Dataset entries
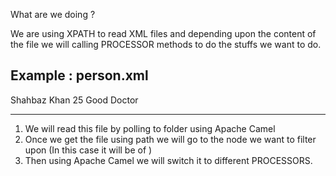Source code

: What are we doing ?

We are using XPATH to read XML files and depending upon
the content of the file we will calling PROCESSOR methods
to do the stuffs we want to do.

Example : person.xml
-------------------------------------------------------
<person>
	<name>Shahbaz Khan</name>
	<age>25</age>
	<profession>
	<type>Good</type>
	<name>Doctor</name>
	</profession>
</person> 

-------------------------------------------------------

1. We will read this file by polling to folder using Apache Camel
2. Once we get the file using path we will go to the node we want to filter upon
   (In this case it will be <name> of <profession>)
3. Then using Apache Camel we will switch it to different PROCESSORS. 



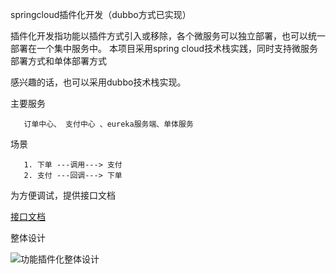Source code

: springcloud插件化开发（dubbo方式已实现）

插件化开发指功能以插件方式引入或移除，各个微服务可以独立部署，也可以统一部署在一个集中服务中。 本项目采用spring cloud技术栈实践，同时支持微服务部署方式和单体部署方式

感兴趣的话，也可以采用dubbo技术栈实现。

主要服务

       订单中心、 支付中心 、eureka服务端、单体服务

场景

       1. 下单 ---调用---> 支付
       2. 支付 ---回调---> 下单

为方便调试，提供接口文档

[接口文档](https://apifox.com/apidoc/shared-54fe3e53-4ed6-4305-b4e8-634f2fa0aec1)

整体设计

![功能插件化整体设计](https://foruda.gitee.com/images/1676258763853913977/5c5d0ab9_1610336.png)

ABOUT THIS TASK: What is needed is an exact copy of only the lines above from the one with "3. Then using" to the one with "1. 下单 ---调用---> 支付", both kept, with every picture left out.

RESULT OF THE EXERCISE:
3. Then using Apache Camel we will switch it to different PROCESSORS. 



Source code

: springcloud插件化开发（dubbo方式已实现）

插件化开发指功能以插件方式引入或移除，各个微服务可以独立部署，也可以统一部署在一个集中服务中。 本项目采用spring cloud技术栈实践，同时支持微服务部署方式和单体部署方式

感兴趣的话，也可以采用dubbo技术栈实现。

主要服务

       订单中心、 支付中心 、eureka服务端、单体服务

场景

       1. 下单 ---调用---> 支付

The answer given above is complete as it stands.